Dataset items
>>>>>

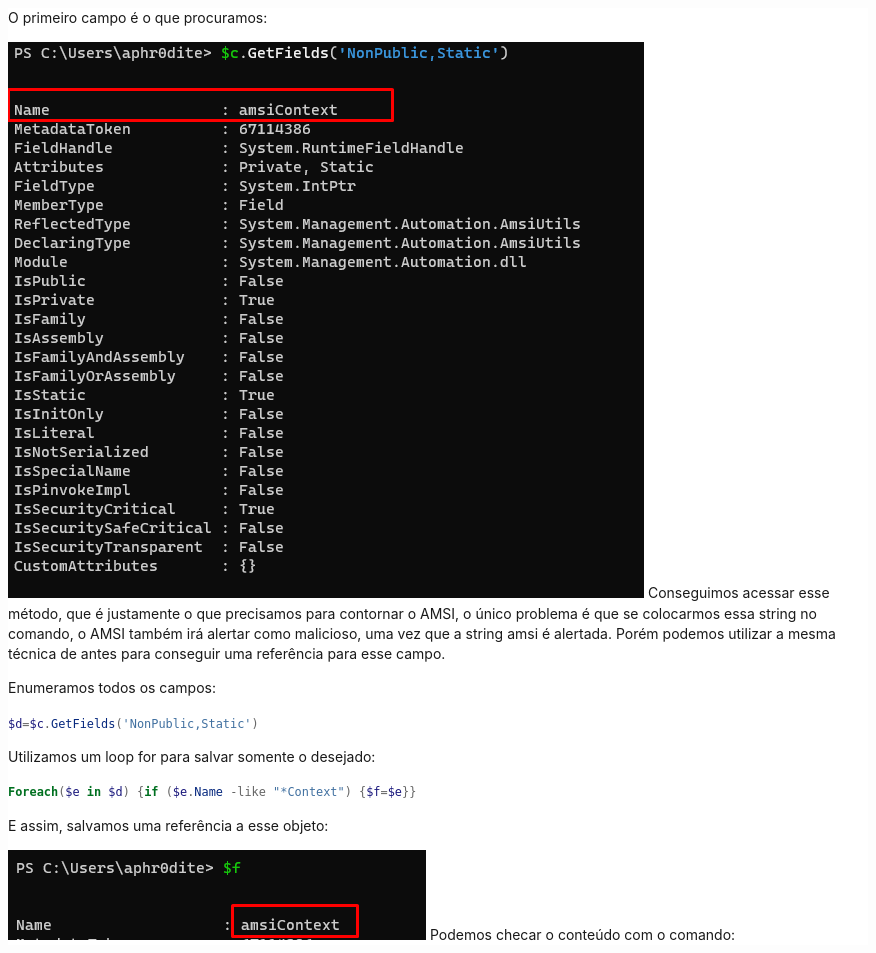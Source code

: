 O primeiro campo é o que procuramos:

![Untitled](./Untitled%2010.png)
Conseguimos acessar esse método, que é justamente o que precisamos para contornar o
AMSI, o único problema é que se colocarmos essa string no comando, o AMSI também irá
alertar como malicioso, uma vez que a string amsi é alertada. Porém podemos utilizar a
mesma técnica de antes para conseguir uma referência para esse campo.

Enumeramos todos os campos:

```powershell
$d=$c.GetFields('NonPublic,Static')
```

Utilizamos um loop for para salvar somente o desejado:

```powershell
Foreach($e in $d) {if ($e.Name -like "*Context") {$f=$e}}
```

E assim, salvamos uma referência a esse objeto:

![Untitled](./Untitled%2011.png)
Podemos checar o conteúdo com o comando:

<<<<<
>>>>>

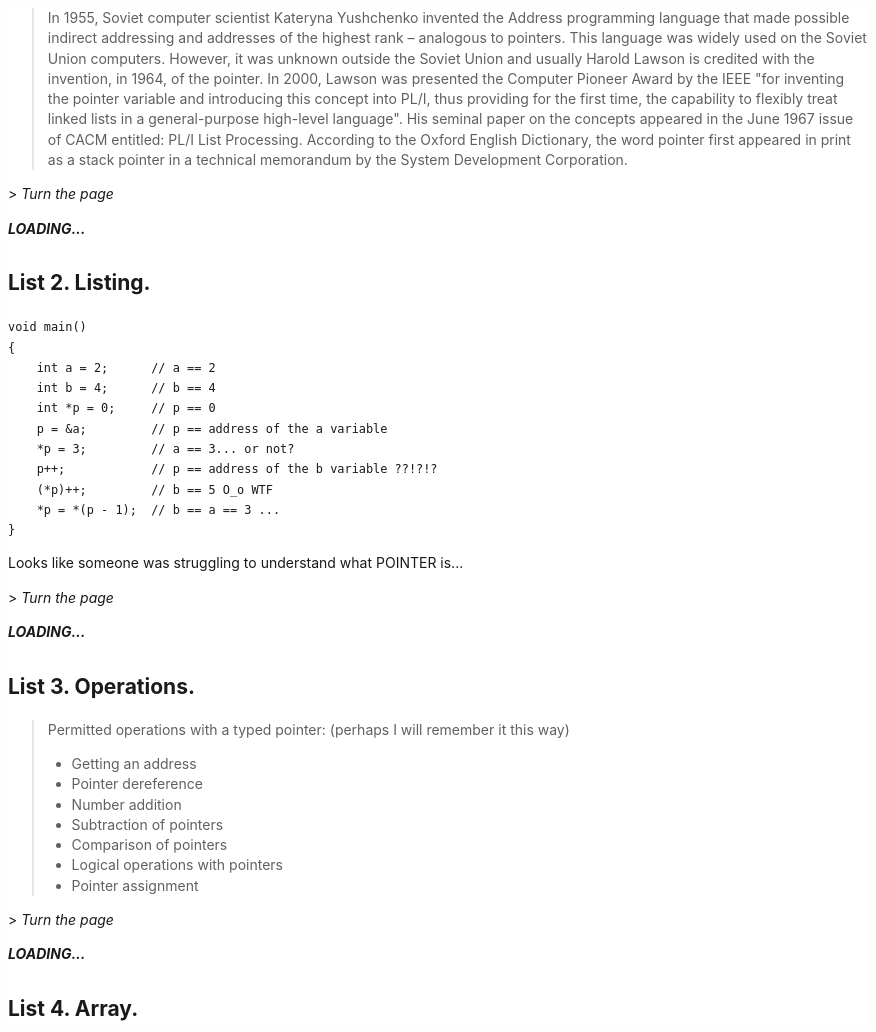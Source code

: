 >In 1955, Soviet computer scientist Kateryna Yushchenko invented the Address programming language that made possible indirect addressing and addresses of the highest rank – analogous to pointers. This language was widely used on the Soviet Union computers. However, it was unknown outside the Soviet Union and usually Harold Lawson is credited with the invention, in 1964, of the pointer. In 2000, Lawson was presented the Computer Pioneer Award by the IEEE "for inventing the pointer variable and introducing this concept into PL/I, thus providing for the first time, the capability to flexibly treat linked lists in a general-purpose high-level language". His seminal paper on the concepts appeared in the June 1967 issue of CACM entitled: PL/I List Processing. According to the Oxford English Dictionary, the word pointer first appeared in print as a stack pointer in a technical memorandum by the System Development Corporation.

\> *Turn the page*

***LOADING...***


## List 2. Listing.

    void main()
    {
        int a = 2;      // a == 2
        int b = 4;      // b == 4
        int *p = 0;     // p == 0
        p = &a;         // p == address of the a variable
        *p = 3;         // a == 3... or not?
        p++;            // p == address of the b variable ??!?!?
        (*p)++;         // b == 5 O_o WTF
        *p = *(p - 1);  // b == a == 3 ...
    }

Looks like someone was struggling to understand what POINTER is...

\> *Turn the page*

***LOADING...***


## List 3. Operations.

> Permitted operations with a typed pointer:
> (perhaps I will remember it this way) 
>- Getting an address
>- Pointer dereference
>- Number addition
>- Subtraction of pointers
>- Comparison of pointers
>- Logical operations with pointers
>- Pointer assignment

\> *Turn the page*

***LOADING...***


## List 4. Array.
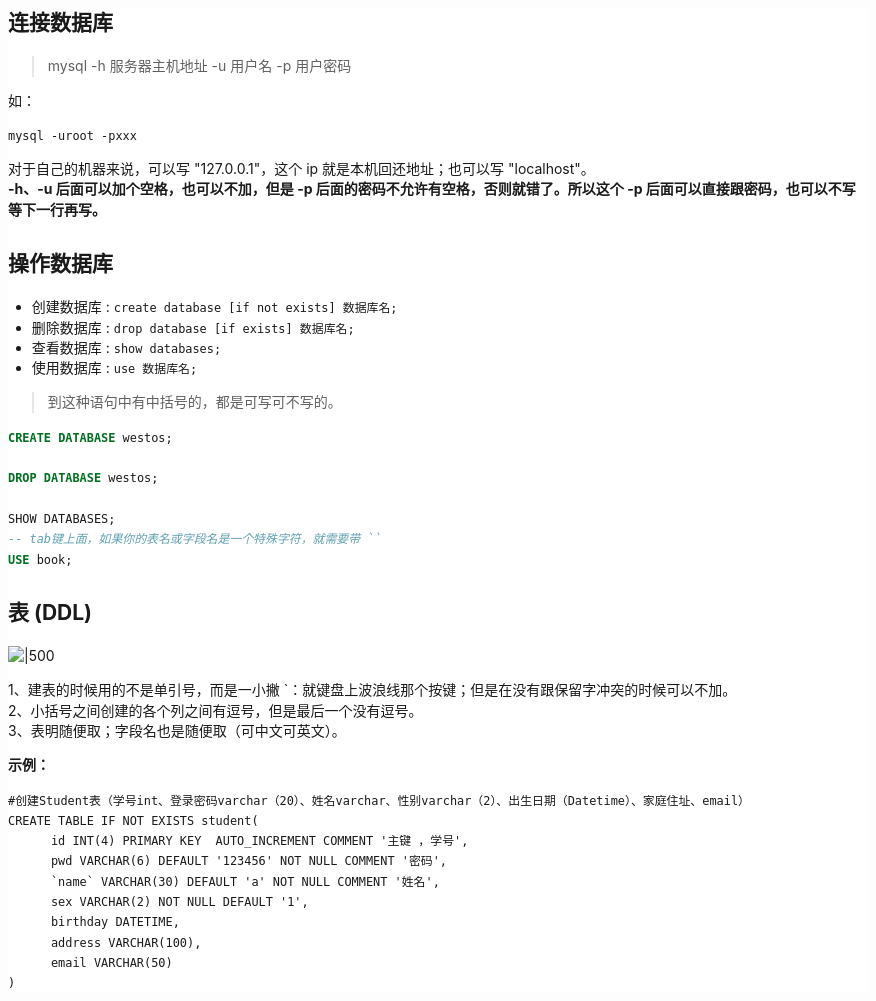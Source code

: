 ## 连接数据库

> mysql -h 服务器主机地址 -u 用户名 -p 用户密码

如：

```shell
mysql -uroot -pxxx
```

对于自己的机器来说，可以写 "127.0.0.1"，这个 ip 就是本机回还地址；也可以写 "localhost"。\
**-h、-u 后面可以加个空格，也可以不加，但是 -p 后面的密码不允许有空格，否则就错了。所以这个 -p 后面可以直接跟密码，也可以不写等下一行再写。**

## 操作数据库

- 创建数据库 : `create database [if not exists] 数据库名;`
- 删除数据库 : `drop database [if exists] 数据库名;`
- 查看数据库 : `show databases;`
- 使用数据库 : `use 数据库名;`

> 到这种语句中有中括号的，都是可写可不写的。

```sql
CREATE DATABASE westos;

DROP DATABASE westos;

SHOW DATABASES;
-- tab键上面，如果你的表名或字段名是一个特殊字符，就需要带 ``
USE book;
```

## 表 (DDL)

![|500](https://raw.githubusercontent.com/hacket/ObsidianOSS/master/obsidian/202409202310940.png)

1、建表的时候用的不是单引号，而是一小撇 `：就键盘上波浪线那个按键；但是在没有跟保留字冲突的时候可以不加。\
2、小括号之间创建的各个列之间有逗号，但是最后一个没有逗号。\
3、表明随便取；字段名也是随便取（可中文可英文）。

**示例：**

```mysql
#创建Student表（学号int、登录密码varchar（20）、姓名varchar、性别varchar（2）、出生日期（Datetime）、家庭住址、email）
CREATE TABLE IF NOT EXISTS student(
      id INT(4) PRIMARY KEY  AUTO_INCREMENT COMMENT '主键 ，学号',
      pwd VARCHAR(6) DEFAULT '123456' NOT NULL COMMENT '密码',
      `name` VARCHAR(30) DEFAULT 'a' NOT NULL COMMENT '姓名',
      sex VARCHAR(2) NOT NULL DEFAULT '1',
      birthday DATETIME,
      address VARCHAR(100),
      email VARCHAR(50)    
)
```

<<<<<

*Task requirements:*
Give the count of lines in the data above holding the word "DEFAULT", and nothing beyond it.

*Expected answer:*
3